Wakefield, Rhode Island
Wakefield is a village in the town of South Kingstown, Rhode Island, United States, and the commercial center of South Kingstown. Together with the village of Peace Dale, it is treated by the U.S. Census as a component of the census-designated place identified as Wakefield-Peacedale, Rhode Island. West Kingston, another South Kingstown village, was the traditional county seat of Washington County. Since 1991, the Washington County Courthouse has been in Wakefield. The Sheriff’s Office which handles corrections is also in Wakefield.
The Wakefield village center along Main Street (old Boston Post Road) between Belmont Avenue and Columbia Street was listed on the National Register of Historic Places in 1996 as Wakefield Historic District, with a boundary increase in 2019. The district is significant for being an early commercial and industrial center. The district includes 53 properties over an area of 400 acres (160 ha).

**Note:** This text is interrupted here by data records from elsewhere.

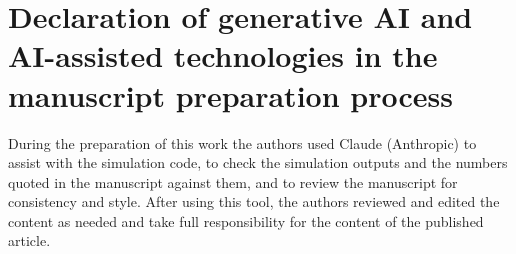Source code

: \documentclass[review,number]{elsarticle}
\begin{document}
\section*{Declaration of generative AI and AI-assisted technologies in the manuscript preparation process}
During the preparation of this work the authors used Claude (Anthropic) to assist with the simulation code, to check the simulation outputs and the numbers quoted in the manuscript against them, and to review the manuscript for consistency and style. After using this tool, the authors reviewed and edited the content as needed and take full responsibility for the content of the published article.



\end{document}
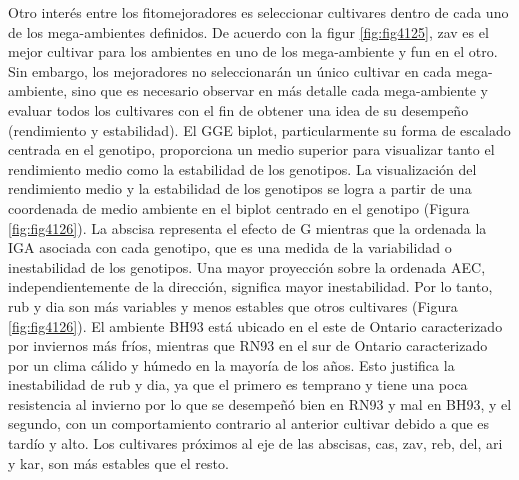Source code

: Otro interés entre los fitomejoradores es seleccionar cultivares dentro de cada uno de los mega-ambientes definidos. De acuerdo con la figur  \ref{fig:fig4125}, zav es el mejor cultivar para los ambientes en uno de los mega-ambiente y fun en el otro. Sin embargo, los mejoradores no seleccionarán un único cultivar en cada mega-ambiente, sino que es necesario observar en más detalle cada mega-ambiente y evaluar todos los cultivares con el fin de obtener una idea de su desempeño (rendimiento y estabilidad).
El GGE biplot, particularmente su forma de escalado centrada en el genotipo, proporciona un medio superior para visualizar tanto el rendimiento medio como la estabilidad de los genotipos. La visualización del rendimiento medio y la estabilidad de los genotipos se logra a partir de una coordenada de medio ambiente en el biplot centrado en el genotipo (Figura \ref{fig:fig4126}). La abscisa representa el efecto de G mientras que la ordenada la IGA asociada con cada genotipo, que es una medida de la variabilidad o inestabilidad de los genotipos. Una mayor proyección sobre la ordenada AEC, independientemente de la dirección, significa mayor inestabilidad. Por lo tanto, rub y dia son más variables y menos estables que otros cultivares (Figura \ref{fig:fig4126}). El ambiente BH93 está ubicado en el este de Ontario caracterizado por inviernos más fríos, mientras que RN93 en el sur de Ontario caracterizado por un clima cálido y húmedo en la mayoría de los años. Esto justifica la inestabilidad de rub y dia, ya que el primero es temprano y tiene una poca resistencia al invierno por lo que se desempeñó bien en RN93 y mal en BH93, y el segundo, con un comportamiento contrario al anterior cultivar debido a que es tardío y alto. Los cultivares próximos al eje de las abscisas, cas, zav, reb, del, ari y kar, son más estables que el resto.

Wakefield was a focus for settlement due to its location on the Saugatucket River and the old Post Road, which was laid out early in the 18th century. Settlement began in the early 18th century with establishment of a small mill on the Saugatucket River. A tavern and stagecoach stop were established in 1745 and a snuff mill was built around 1765. The textile industry began to become an important source of economic activity in 1807 when a carding mill was established on the Saugatucket River. By 1822, the village had about 60 residents and consisted of nine houses, a store, the carding mill, a grist mill, a saw mill, and a blacksmith shop. A Baptist church was built in 1830 and an Episcopal church followed in 1840.
The local textile mill continued to operate and expand through the 19th century, but in the mid-century, as nearby Peace Dale grew as a manufacturing center and factories were established in other water power sites in the area, Wakefield became the commercial center of South Kingstown. It underwent considerable growth in the 1840s, including the development of some major retail stores. A Roman Catholic priest was assigned to Wakefield in 1852 and the first Catholic church was built two years later. Kenyon’s Department Store was founded in 1856. A carriage manufacturing operation was established in 1874, and in 1876 the Narragansett Pier Railroad started operation, with a station in Wakefield. It is now a bike trail called the William C. O’Neill Bike Path. In 1877, the South Kingstown Town Hall was built in the village. A bank and several other major businesses arrived in the 1880s. By 1895, Wakefield had a population of 1,543, and had begun to coalesce with the villages of Peace Dale and Rocky Brook, forming a roughly contiguous settlement with a total population of 3,285.
The Wakefield Mill underwent several ownership changes and expansions in the 20th century. In 1903, it was sold to the Wakefield Woolen Company, which installed new looms and carding equipment for producing high-grade woolen fabrics. It sold again in 1922 and four more times between World War II and 1984. Beginning in the 1950s, parts of the mill complex began to be converted to other uses, but as of 1984, much of the complex was still used for textile manufacturing.
Wakefield’s first hospital was started in a house in 1919, and a new South County Hospital building was built in 1925 on a 6-acre (2.4 ha) tract that formerly had been the town farm.
Beginning in the late 1950s, commercial activity in Wakefield migrated away from the central business district to new commercial areas on the periphery of the community. As of 1984, the village was considered the largest shopping area in South County.
Wakefield is part of the South Kingstown School District. Schools in Wakefield include South Kingstown High School, Broad Rock Middle School, Curtis Corner Middle School, Matunuck Elementary School, and Wakefield Elementary School.